1. A method for removing pharmaceuticals and personal care products (PPCPs) in a drinking water treatment process, characterized in that the method comprises the following operations: introducing, by using a manner of bottom microporous aeration, a mixed gas of O.sub.2 and O.sub.3 in which a volume percentage of O.sub.3 is 5% to 10% into an ozone contact column, at the bottom of which a cathode and an anode are disposed, and a direct current is applied to the cathode and the anode; while the mixed gas is being introduced, adding PPCPs-containing water to be treated to the ozone contact column, where the hydraulic retention time of 10 s to 40 min, and discharging water in real time; the ratio of the amount of the introduced O.sub.3 to the volume of the water to be treated is 0.1 to 10 mg/L, and the current density at the cathode is 0.1 to 20 mA/cm.sup.2.

2. The method according to claim 1, characterized in that the PPCPs comprise one or more of ibuprofen, diclofenac, diazepam, iopromide, meprobamate, primidone, and clofibric acid.

3. The method according to claim 1, characterized in that the water to be treated is surface water or groundwater; wherein the concentration of the PPCPs is 0.01 ng/L to 20 mg/L, TOC is 0 to 10 mg/L, pH is 2 to 12, and the conductivity is greater than 300 S/m.

4. The method according to claim 3, characterized in that the water to be treated is surface water or groundwater; wherein the concentration of the PPCPs is 2 ng/L to 100 ng/L, TOC is 0 to 6.3 mg/L, pH is 4.0 to 10.5, and the conductivity is greater than 300 S/m.

5. The method according to claim 1, characterized in that the mixed gas is prepared by the following method: introducing O.sub.2 into an ozone generator to obtain a mixed gas of O.sub.2 and O.sub.3 in which a volume percentage of O.sub.3 is 5% to 10%.

6. The method according to claim 1, characterized in that in the electrodes, the anode area is 5 cm.sup.2 to 20 cm.sup.2, and the anode is selected from the group consisting of Pt electrode, graphite electrode, boron-doped diamond electrode, Pt/C electrode, ruthenium-iridium-plated titanium electrode, ruthenium-plated titanium electrode, platinum-plated titanium electrode, iridium-plated titanium-based electrode, rhodium-plated titanium-based electrode, iridium dioxide-plated titanium-based electrode, stainless steel electrode, nickel electrode, and alloy electrode containing two or more transition metals; the alloy electrode containing two or more transition metals is an aluminum alloy electrode, a titanium alloy electrode, a copper alloy electrode or a zinc alloy electrode; the cathode area is 5 cm.sup.2 to 20 cm.sup.2; the cathode is selected from the group consisting of graphite electrode, glassy carbon electrode, activated carbon fiber electrode and gas diffusion electrode; the gas diffusion electrode is carbon paper/cloth/felt-polytetrafluoroethylene electrode, activated carbon-polytetrafluoroethylene electrode, carbon black-polytetrafluoroethylene electrode, carbon nanotube-polytetrafluoroethylene electrode, or graphene-polytetrafluoroethylene electrode.
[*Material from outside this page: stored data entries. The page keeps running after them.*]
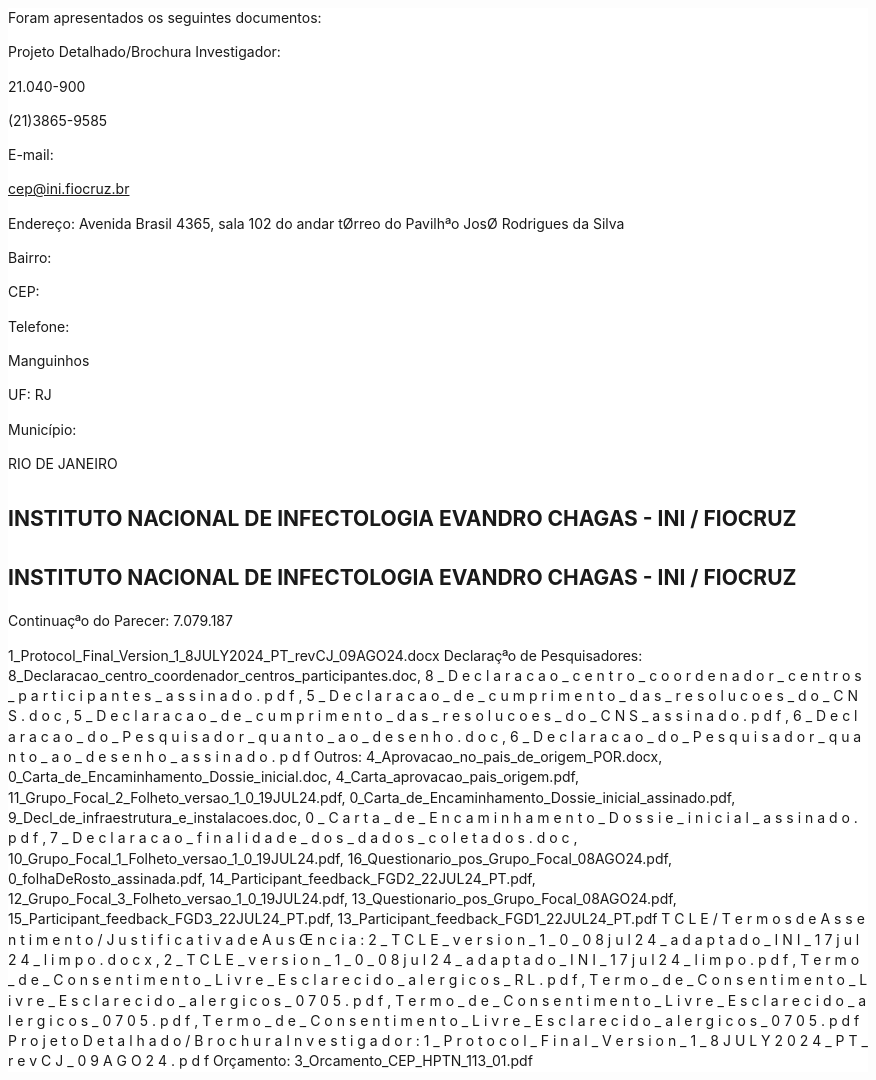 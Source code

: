 Foram apresentados os seguintes documentos:

Projeto Detalhado/Brochura Investigador:

21.040-900

(21)3865-9585

E-mail:

cep@ini.fiocruz.br

Endereço: Avenida Brasil 4365, sala 102 do andar tØrreo do Pavilhªo JosØ Rodrigues da Silva

Bairro:

CEP:

Telefone:

Manguinhos

UF: RJ

Município:

RIO DE JANEIRO

## INSTITUTO NACIONAL DE INFECTOLOGIA EVANDRO CHAGAS - INI / FIOCRUZ



## INSTITUTO NACIONAL DE INFECTOLOGIA EVANDRO CHAGAS - INI / FIOCRUZ



Continuaçªo do Parecer: 7.079.187

1\_Protocol\_Final\_Version\_1\_8JULY2024\_PT\_revCJ\_09AGO24.docx Declaraçªo  de  Pesquisadores:  8\_Declaracao\_centro\_coordenador\_centros\_participantes.doc, 8 \_ D e c l a r a c a o \_ c e n t r o \_ c o o r d e n a d o r \_ c e n t r o s \_ p a r t i c i p a n t e s \_ a s s i n a d o . p d f , 5 \_ D e c l a r a c a o \_ d e \_ c u m p r i m e n t o \_ d a s \_ r e s o l u c o e s \_ d o \_ C N S . d o c , 5 \_ D e c l a r a c a o \_ d e \_ c u m p r i m e n t o \_ d a s \_ r e s o l u c o e s \_ d o \_ C N S \_ a s s i n a d o . p d f , 6 \_ D e c l a r a c a o \_ d o \_ P e s q u i s a d o r \_ q u a n t o \_ a o \_ d e s e n h o . d o c , 6 \_ D e c l a r a c a o \_ d o \_ P e s q u i s a d o r \_ q u a n t o \_ a o \_ d e s e n h o \_ a s s i n a d o . p d f Outros: 4\_Aprovacao\_no\_pais\_de\_origem\_POR.docx, 0\_Carta\_de\_Encaminhamento\_Dossie\_inicial.doc, 4\_Carta\_aprovacao\_pais\_origem.pdf,  11\_Grupo\_Focal\_2\_Folheto\_versao\_1\_0\_19JUL24.pdf, 0\_Carta\_de\_Encaminhamento\_Dossie\_inicial\_assinado.pdf, 9\_Decl\_de\_infraestrutura\_e\_instalacoes.doc, 0 \_ C a r t a \_ d e \_ E n c a m i n h a m e n t o \_ D o s s i e \_ i n i c i a l \_ a s s i n a d o . p d f , 7 \_ D e c l a r a c a o \_ f i n a l i d a d e \_ d o s \_ d a d o s \_ c o l e t a d o s . d o c , 10\_Grupo\_Focal\_1\_Folheto\_versao\_1\_0\_19JUL24.pdf, 16\_Questionario\_pos\_Grupo\_Focal\_08AGO24.pdf, 0\_folhaDeRosto\_assinada.pdf,  14\_Participant\_feedback\_FGD2\_22JUL24\_PT.pdf, 12\_Grupo\_Focal\_3\_Folheto\_versao\_1\_0\_19JUL24.pdf, 13\_Questionario\_pos\_Grupo\_Focal\_08AGO24.pdf, 15\_Participant\_feedback\_FGD3\_22JUL24\_PT.pdf, 13\_Participant\_feedback\_FGD1\_22JUL24\_PT.pdf T C L E / T e r m o s d e A s s e n t i m e n t o / J u s t i f i c a t i v a d e A u s Œ n c i a : 2 \_ T C L E \_ v e r s i o n \_ 1 \_ 0 \_ 0 8 j u l 2 4 \_ a d a p t a d o \_ I N I \_ 1 7 j u l 2 4 \_ l i m p o . d o c x , 2 \_ T C L E \_ v e r s i o n \_ 1 \_ 0 \_ 0 8 j u l 2 4 \_ a d a p t a d o \_ I N I \_ 1 7 j u l 2 4 \_ l i m p o . p d f , T e r m o \_ d e \_ C o n s e n t i m e n t o \_ L i v r e \_ E s c l a r e c i d o \_ a l e r g i c o s \_ R L . p d f , T e r m o \_ d e \_ C o n s e n t i m e n t o \_ L i v r e \_ E s c l a r e c i d o \_ a l e r g i c o s \_ 0 7 0 5 . p d f , T e r m o \_ d e \_ C o n s e n t i m e n t o \_ L i v r e \_ E s c l a r e c i d o \_ a l e r g i c o s \_ 0 7 0 5 . p d f , T e r m o \_ d e \_ C o n s e n t i m e n t o \_ L i v r e \_ E s c l a r e c i d o \_ a l e r g i c o s \_ 0 7 0 5 . p d f P r o j e t o D e t a l h a d o / B r o c h u r a I n v e s t i g a d o r : 1 \_ P r o t o c o l \_ F i n a l \_ V e r s i o n \_ 1 \_ 8 J U L Y 2 0 2 4 \_ P T \_ r e v C J \_ 0 9 A G O 2 4 . p d f Orçamento: 3\_Orcamento\_CEP\_HPTN\_113\_01.pdf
7. The method according to claim 6, characterized in that, the anode is a Pt plate electrode or a ruthenium-iridium-plated titanium electrode with an area of 20 cm.sup.2; and the cathode is a carbon paper-polytetrafluoroethylene electrode, a carbon black-polytetrafluoroethylene electrode, or a graphite electrode with an area of 20 cm.sup.2.

8. The method according to claim 1, characterized in that the method comprises the following operations: introducing O.sub.2 into an ozone generator to obtain a mixed gas of O.sub.2 and O.sub.3 in which a volume percentage of O.sub.3 is 5% to 10%, continuously and uniformly introducing, by using a manner of bottom microporous aeration, the mixed gas to an ozone contact column, at the bottom of which a cathode and an anode are disposed and a direct current is continuously applied to the cathode and the anode; while the mixed gas is being introduced, continuously adding PPCPs-containing water to be treated to the ozone contact column at a constant rate, with a hydraulic retention time of 10 to 20 min, and discharging the water in real time; the ratio of the amount of the introduced O.sub.3 to the volume of the water to be treated is 1.8 to 6.2 mg/L; the anode is a Pt plate electrode or a ruthenium-iridium-plated titanium electrode with an area of 20 cm.sup.2; the cathode is a carbon paper-polytetrafluoroethylene electrode, a carbon black-polytetrafluoroethylene electrode, or a graphite electrode with an area of 20 cm.sup.2; and the current density at the cathode is 3 to 7 mA/cm.sup.2.

9. The method according to claim 1, wherein one or more operations among introducing the mixed gas into the ozone contact column, applying direct current to the electrodes at two ends, adding the water to be treated to the ozone contact column, and discharging the water, are carried out intermittently.

10. A method for producing drinking water comprising implementing the method for removing PPCPs according to claim 1.

Description

BRIEF DESCRIPTION OF THE DRAWINGS

[0028] FIG. 1 is a schematic diagram of a device used in Examples of the present invention; in this FIGURE, 1 represents a reaction column; 2 represents an anode; 3 represents a cathode; 4 represents a water inlet; 5 represents a water outlet; 6 represents a gas distribution plate; 7 represents an air inlet; 8 represents an air outlet; 9 represents peristaltic pump; 10 represents a direct current power supply; 11 represents an ozone generator; 12 represents an ozone detector; 13 represents a water tank; and 14 represents an oxygen cylinder.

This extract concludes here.